As all media outlets, tweeters, vloggers, etc., are encapsulating end-of-2017 raw emotions and events, The New York Times published an inspiring true love story between two disparate individuals, a story that does a damn good job washing away a lot of the terrible cooties making us so weary.
On December 1, 2012, Adam Kurtz, from Toronto and born into an Orthodox Jewish family, was live vlogging about waiting for a pizza delivery, and posted it to Tumblr. He was 24 at the time. Mitchell Kuga, age 25, liked the video. Mitchell, a Japanese Hawaiian man from Oahu, was someone Adam had admired from afar on social media. Once the pizza arrived, Adam messaged Mitchell, inviting him over to his Brooklyn residence to share some slices.

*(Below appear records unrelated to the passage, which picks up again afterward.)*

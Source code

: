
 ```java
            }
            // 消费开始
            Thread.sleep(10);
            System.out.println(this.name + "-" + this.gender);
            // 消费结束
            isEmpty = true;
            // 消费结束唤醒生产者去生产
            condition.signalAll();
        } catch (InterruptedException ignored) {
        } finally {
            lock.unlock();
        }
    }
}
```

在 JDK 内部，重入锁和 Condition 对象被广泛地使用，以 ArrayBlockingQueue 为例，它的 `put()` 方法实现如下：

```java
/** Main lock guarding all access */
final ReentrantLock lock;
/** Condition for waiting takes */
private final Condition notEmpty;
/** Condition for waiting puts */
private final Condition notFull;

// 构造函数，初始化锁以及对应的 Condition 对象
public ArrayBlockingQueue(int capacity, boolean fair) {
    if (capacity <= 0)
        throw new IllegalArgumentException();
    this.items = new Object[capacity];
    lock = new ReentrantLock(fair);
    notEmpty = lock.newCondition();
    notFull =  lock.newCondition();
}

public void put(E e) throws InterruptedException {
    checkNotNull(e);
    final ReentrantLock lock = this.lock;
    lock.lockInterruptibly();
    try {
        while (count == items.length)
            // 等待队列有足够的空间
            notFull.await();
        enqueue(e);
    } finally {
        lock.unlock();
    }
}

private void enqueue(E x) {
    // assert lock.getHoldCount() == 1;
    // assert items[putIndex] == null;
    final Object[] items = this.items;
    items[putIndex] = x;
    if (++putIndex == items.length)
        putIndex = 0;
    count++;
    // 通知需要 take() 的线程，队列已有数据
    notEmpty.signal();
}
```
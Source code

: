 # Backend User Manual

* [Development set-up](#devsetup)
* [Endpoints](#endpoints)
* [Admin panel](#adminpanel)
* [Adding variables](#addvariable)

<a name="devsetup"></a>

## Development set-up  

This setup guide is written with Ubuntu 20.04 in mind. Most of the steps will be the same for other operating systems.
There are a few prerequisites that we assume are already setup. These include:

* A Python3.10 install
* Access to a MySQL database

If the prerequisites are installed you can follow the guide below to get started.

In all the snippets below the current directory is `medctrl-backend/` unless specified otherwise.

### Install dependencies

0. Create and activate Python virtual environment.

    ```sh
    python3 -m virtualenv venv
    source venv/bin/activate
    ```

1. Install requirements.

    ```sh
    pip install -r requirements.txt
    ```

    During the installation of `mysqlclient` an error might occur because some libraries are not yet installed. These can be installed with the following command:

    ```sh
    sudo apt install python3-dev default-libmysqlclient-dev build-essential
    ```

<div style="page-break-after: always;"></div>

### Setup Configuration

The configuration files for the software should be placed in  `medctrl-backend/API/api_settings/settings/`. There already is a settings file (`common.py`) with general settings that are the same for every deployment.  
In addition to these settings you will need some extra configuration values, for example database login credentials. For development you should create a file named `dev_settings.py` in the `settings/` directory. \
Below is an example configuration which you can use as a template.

Mitchell texted after a few minutes, and an “old-school pre-Tinder” but wonderfully new-fangled romance was born, blooming into marriage exactly five years later on December 1, 2017.
Adam and Mitchell’s wedding ceremony and celebration were held on the third floor of the Strand Bookstore in New York City. The event was down-to-earth—wine was served in plastic cups, towers of donuts stood in lieu of a traditional wedding cake, a drag queen lip-synced “I Will Always Love You” by Whitney Houston, and revelers enjoyed a late-night delivery of pizza as a symbol of the married couple’s first meeting—yet exquisitely planned, as The Times described the party visuals as “a well-staged Instagram feed.” (Adam has a significant Instagram following intertwined with various publishing successes.) The wedding location (guests were surrounded by rare books), the Buddhist officiator, and the palpably supportive phalanx of family and friends made the event spiritually profound.

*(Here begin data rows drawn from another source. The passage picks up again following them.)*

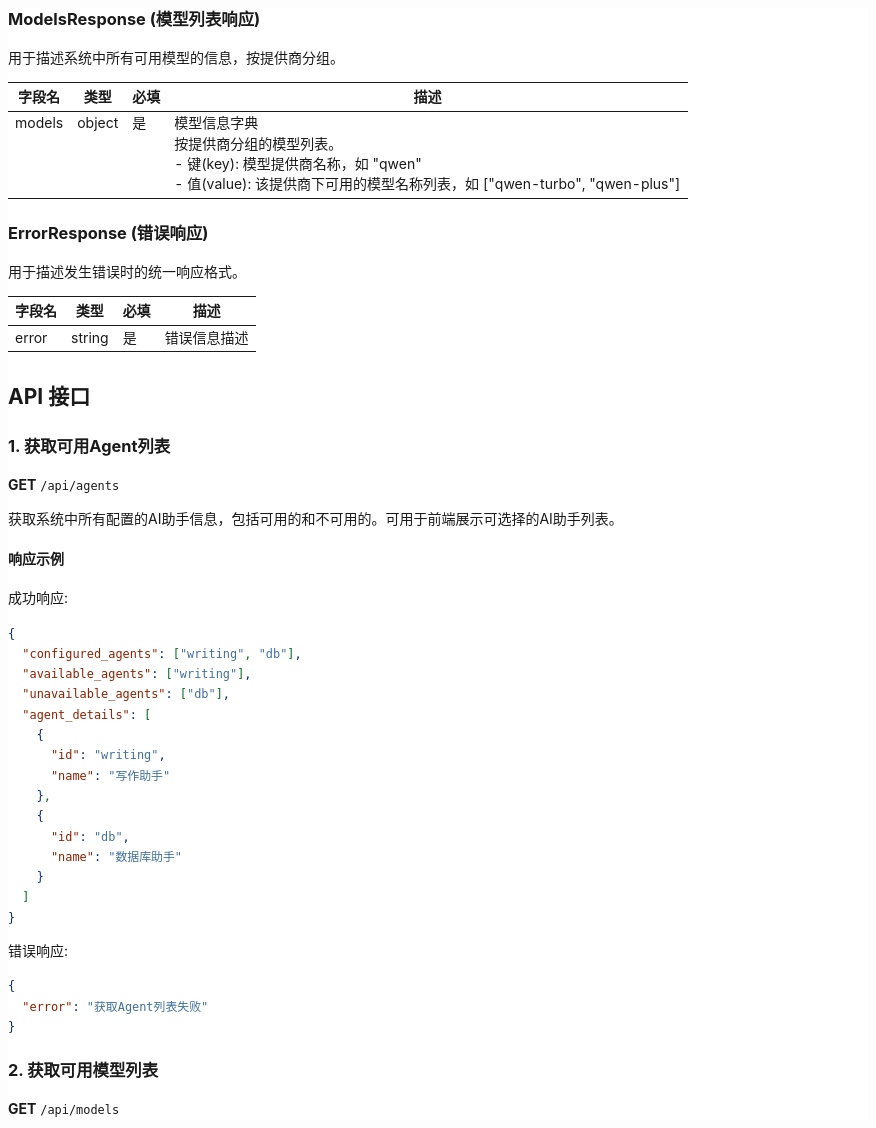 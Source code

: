### ModelsResponse (模型列表响应)
用于描述系统中所有可用模型的信息，按提供商分组。

| 字段名 | 类型 | 必填 | 描述 |
|--------|------|------|------|
| models | object | 是 | 模型信息字典<br>按提供商分组的模型列表。<br>- 键(key): 模型提供商名称，如 "qwen"<br>- 值(value): 该提供商下可用的模型名称列表，如 ["qwen-turbo", "qwen-plus"] |

### ErrorResponse (错误响应)
用于描述发生错误时的统一响应格式。

| 字段名 | 类型 | 必填 | 描述 |
|--------|------|------|------|
| error | string | 是 | 错误信息描述 |

## API 接口

### 1. 获取可用Agent列表
**GET** `/api/agents`

获取系统中所有配置的AI助手信息，包括可用的和不可用的。可用于前端展示可选择的AI助手列表。

#### 响应示例
成功响应:
```json
{
  "configured_agents": ["writing", "db"],
  "available_agents": ["writing"],
  "unavailable_agents": ["db"],
  "agent_details": [
    {
      "id": "writing",
      "name": "写作助手"
    },
    {
      "id": "db",
      "name": "数据库助手"
    }
  ]
}
```

错误响应:
```json
{
  "error": "获取Agent列表失败"
}
```

### 2. 获取可用模型列表
**GET** `/api/models`
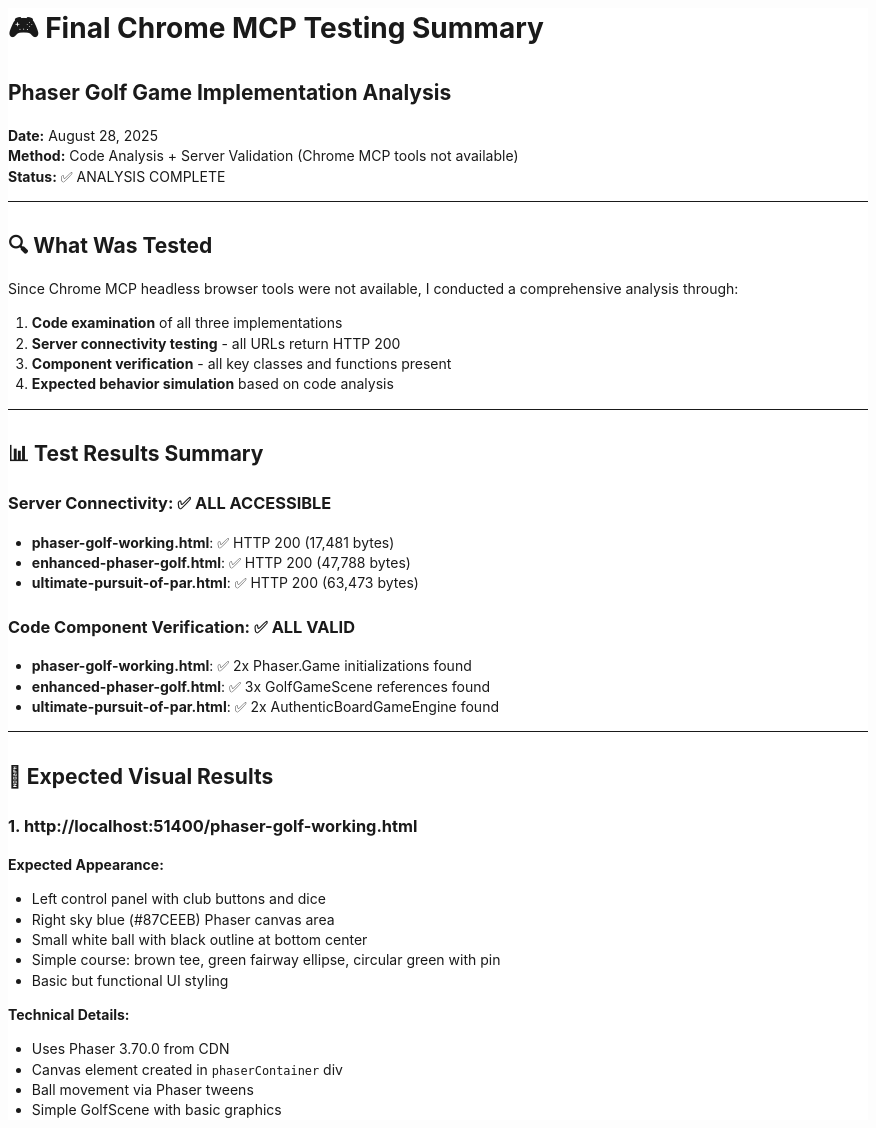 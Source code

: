 # 🎮 Final Chrome MCP Testing Summary
## Phaser Golf Game Implementation Analysis

**Date:** August 28, 2025  
**Method:** Code Analysis + Server Validation (Chrome MCP tools not available)  
**Status:** ✅ ANALYSIS COMPLETE

---

## 🔍 What Was Tested

Since Chrome MCP headless browser tools were not available, I conducted a comprehensive analysis through:

1. **Code examination** of all three implementations
2. **Server connectivity testing** - all URLs return HTTP 200
3. **Component verification** - all key classes and functions present
4. **Expected behavior simulation** based on code analysis

---

## 📊 Test Results Summary

### Server Connectivity: ✅ ALL ACCESSIBLE
- **phaser-golf-working.html**: ✅ HTTP 200 (17,481 bytes)
- **enhanced-phaser-golf.html**: ✅ HTTP 200 (47,788 bytes)  
- **ultimate-pursuit-of-par.html**: ✅ HTTP 200 (63,473 bytes)

### Code Component Verification: ✅ ALL VALID
- **phaser-golf-working.html**: ✅ 2x Phaser.Game initializations found
- **enhanced-phaser-golf.html**: ✅ 3x GolfGameScene references found
- **ultimate-pursuit-of-par.html**: ✅ 2x AuthenticBoardGameEngine found

---

## 🎯 Expected Visual Results

### 1. http://localhost:51400/phaser-golf-working.html
**Expected Appearance:**
- Left control panel with club buttons and dice
- Right sky blue (#87CEEB) Phaser canvas area  
- Small white ball with black outline at bottom center
- Simple course: brown tee, green fairway ellipse, circular green with pin
- Basic but functional UI styling

**Technical Details:**
- Uses Phaser 3.70.0 from CDN
- Canvas element created in `phaserContainer` div
- Ball movement via Phaser tweens
- Simple GolfScene with basic graphics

A quote from the wedding’s celebration toast by renowned poet Janea Kelly, Adam’s friend, sums it up best—without mentioning anything or anyone orange—when she thanked Adam and Mitchell for a reason to rejoice at the end of the year, since the mood of 2017 “felt like stepping on a Lego in the dark.”
The joyful news of this perfectly formed union is a desperately needed feel-good story, a view toward 2018 to help us continue feeling human, by linking rituals immemorial with unalienable Equality.